The Proper Distinction Between Law and Gospel: Thesis XVIII

“In the fourteenth place, the Word of God is not rightly divided when the universal corruption of mankind is described in such a manner as to create the impression that even true believers are still under the spell of ruling sins and are sinning purposely” (C.F.W. Walther, The Proper Distinction Between Law and Gospel reproduced from the German edition of 1897 by W.H.T. Dau (St. Louis: Concordia, 1986), 3).

4 thoughts on “The Proper Distinction Between Law and Gospel: Thesis XVIII

  1. I’m not exactly sure about mutti’s point, but it does seem to counteract Luther’s Heidelberg Theses as quoted recently in another post. But I think with regard to this thesis Walther has a very specific error in mind which he elaborates on. It depends on what one means by “ruling sins,” and “sinning purposely.”

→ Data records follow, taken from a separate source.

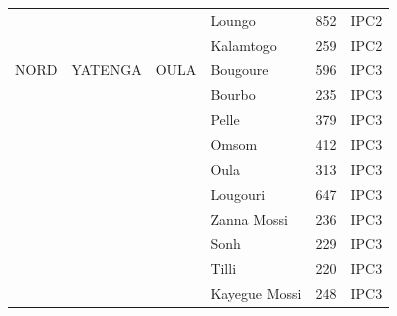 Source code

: \begin{table}[!ht]
\begin{tabular}{llllll}
        ~ & ~ & ~ & Loungo & 852 & IPC2 \\ 
        ~ & ~ & ~ & Kalamtogo & 259 & IPC2 \\ 
        NORD & YATENGA & OULA & Bougoure & 596 & IPC3 \\ 
        ~ & ~ & ~ & Bourbo & 235 & IPC3 \\ 
        ~ & ~ & ~ & Pelle & 379 & IPC3 \\ 
        ~ & ~ & ~ & Omsom & 412 & IPC3 \\ 
        ~ & ~ & ~ & Oula & 313 & IPC3 \\ 
        ~ & ~ & ~ & Lougouri & 647 & IPC3 \\ 
        ~ & ~ & ~ & Zanna Mossi & 236 & IPC3 \\ 
        ~ & ~ & ~ & Sonh & 229 & IPC3 \\ 
        ~ & ~ & ~ & Tilli & 220 & IPC3 \\ 
        ~ & ~ & ~ & Kayegue Mossi & 248 & IPC3 \\ \hline\hline 
    \end{tabular}
\end{table} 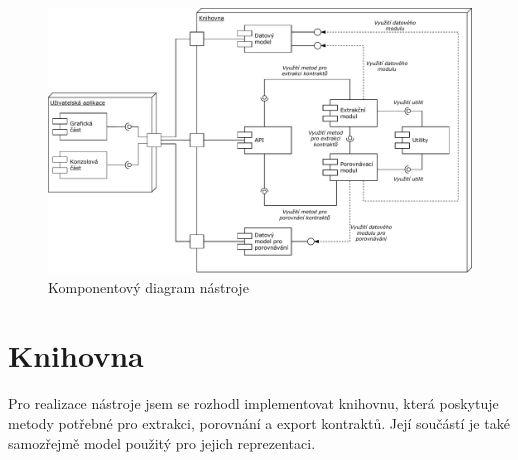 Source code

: 	\begin{figure}[!htb]
			\centering
			\includegraphics[width=1\textwidth]{img/componentDiagram.pdf}
			\caption[componentDiagram]{Komponentový diagram nástroje}
			\label{componentDiagram}
		\endminipage\hfill
	\end{figure}		
	
	
	\section{Knihovna}
		Pro realizace nástroje jsem se rozhodl implementovat knihovnu, která poskytuje metody potřebné pro extrakci, porovnání a export kontraktů. Její součástí je také samozřejmě model použitý pro jejich reprezentaci. 


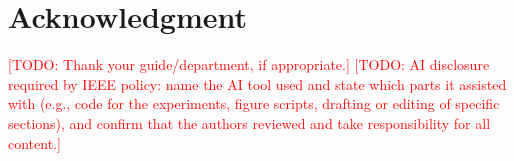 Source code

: \documentclass[conference,a4paper]{IEEEtran}
\newcommand{\todo}[1]{\textcolor{red}{[TODO: #1]}}
\begin{document}
\section*{Acknowledgment}
\todo{Thank your guide/department, if appropriate.}
\todo{AI disclosure required by IEEE policy: name the AI tool used and state which parts it assisted with (e.g., code for the experiments, figure scripts, drafting or editing of specific sections), and confirm that the authors reviewed and take responsibility for all content.}



\end{document}
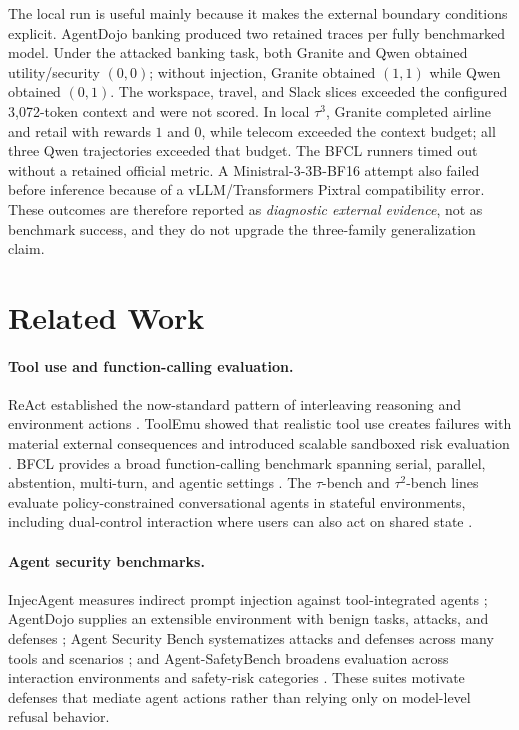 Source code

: The local run is useful mainly because it makes the external boundary conditions explicit. AgentDojo banking produced two retained traces per fully benchmarked model. Under the attacked banking task, both Granite and Qwen obtained utility/security $(0,0)$; without injection, Granite obtained $(1,1)$ while Qwen obtained $(0,1)$. The workspace, travel, and Slack slices exceeded the configured 3,072-token context and were not scored. In local $\tau^3$, Granite completed airline and retail with rewards $1$ and $0$, while telecom exceeded the context budget; all three Qwen trajectories exceeded that budget. The BFCL runners timed out without a retained official metric. A Ministral-3-3B-BF16 attempt also failed before inference because of a vLLM/Transformers Pixtral compatibility error. These outcomes are therefore reported as \emph{diagnostic external evidence}, not as benchmark success, and they do not upgrade the three-family generalization claim.


\section{Related Work}
\paragraph{Tool use and function-calling evaluation.}
ReAct established the now-standard pattern of interleaving reasoning and environment actions \cite{react2023}. ToolEmu showed that realistic tool use creates failures with material external consequences and introduced scalable sandboxed risk evaluation \cite{toolemu2024}. BFCL provides a broad function-calling benchmark spanning serial, parallel, abstention, multi-turn, and agentic settings \cite{bfcl2025}. The $\tau$-bench and $\tau^2$-bench lines evaluate policy-constrained conversational agents in stateful environments, including dual-control interaction where users can also act on shared state \cite{taubench2024,tau2bench2025}.

\paragraph{Agent security benchmarks.}
InjecAgent measures indirect prompt injection against tool-integrated agents \cite{injecagent2024}; AgentDojo supplies an extensible environment with benign tasks, attacks, and defenses \cite{agentdojo2024}; Agent Security Bench systematizes attacks and defenses across many tools and scenarios \cite{asb2025}; and Agent-SafetyBench broadens evaluation across interaction environments and safety-risk categories \cite{agentsafetybench2024}. These suites motivate defenses that mediate agent actions rather than relying only on model-level refusal behavior.

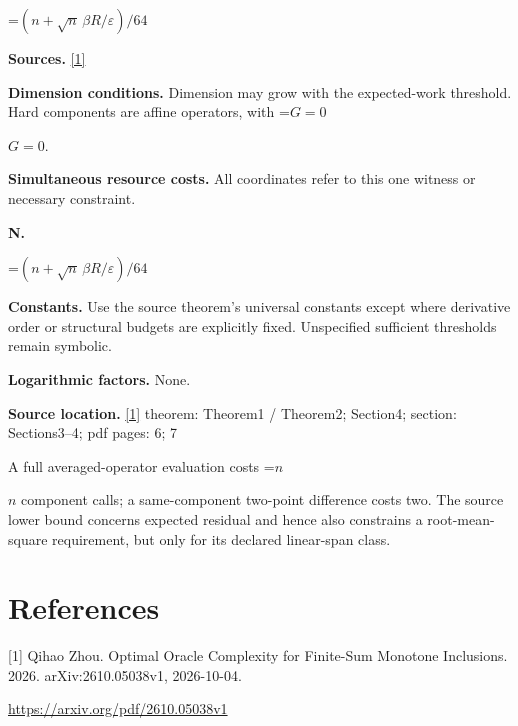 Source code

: \documentclass[10pt,a4paper]{article}
\newcommand{\AtlasMath}[1]{\par\begingroup\centering\setbox0=\hbox{$\displaystyle #1$}\ifdim\wd0>1.4\linewidth\typeout{ATLAS WIDE FORMULA: \the\wd0}\fi\ifdim\wd0>\linewidth\resizebox{\linewidth}{!}{\box0}\else\box0\fi\par\endgroup}
\newcommand{\AtlasInlineMath}[1]{\begingroup\setbox0=\hbox{$#1$}\ifdim\wd0>.4\linewidth\endgroup\AtlasMath{#1}\else\endgroup$#1$\fi}
\begin{document}
\AtlasMath{(n+\sqrt n\,\beta R/\varepsilon)/64}
\textbf{Sources.} \href{https://arxiv.org/pdf/2610.05038v1}{[1]}

\textbf{Dimension conditions.} Dimension may grow with the expected-work threshold. Hard components are affine operators, with \AtlasInlineMath{G=0}.

\textbf{Simultaneous resource costs.} All coordinates refer to this one witness or necessary constraint.

\textbf{N.}

\AtlasMath{(n+\sqrt n\,\beta R/\varepsilon)/64}
\textbf{Constants.} Use the source theorem’s universal constants except where derivative order or structural budgets are explicitly fixed. Unspecified sufficient thresholds remain symbolic.

\textbf{Logarithmic factors.} None.

\textbf{Source location.} \href{https://arxiv.org/pdf/2610.05038v1}{[1]} theorem: Theorem1 / Theorem2; Section4; section: Sections3--4; pdf pages: 6; 7

A full averaged-operator evaluation costs \AtlasInlineMath{n} component calls; a same-component two-point difference costs two. The source lower bound concerns expected residual and hence also constrains a root-mean-square requirement, but only for its declared linear-span class.

\section{References}
[1] Qihao Zhou. Optimal Oracle Complexity for Finite-Sum Monotone Inclusions. 2026. arXiv:2610.05038v1, 2026-10-04.

\url{https://arxiv.org/pdf/2610.05038v1}
\end{document}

    I think Walther’s definition is largely relegated to the horizontal realm of external actions. In that way, it would be wrong of a preacher to accuse his congregation of extortion and adultery *as if* they were actually scheduling orgies on Wed night after choir practice.

    The question is, is there really a difference between internal sin and external sin in regards to the use of the Law in preaching?

    Enlighten us Mike…

  2. Work always needs to be done when using the “sin boldly” comment. It is usually taken out of context. From what I can recall, Luther was describing a situation in which a decision had to be made in one’s vocation. Instead of worrying oneself into a useless piece of flesh, Luther urges one to take action, boldly, knowing that he lives in the grace of Jesus Christ.

    For now, I support Othniel’s explanation of this thesis. Romans 7 may be helpful here as well.

  3. I like your explainations. I was referring to several instances where Lutheran bloggers play fast and loose with God’s grace under the “sin boldly” banner. I can think of a few specific posts that have made me dislike this cliche.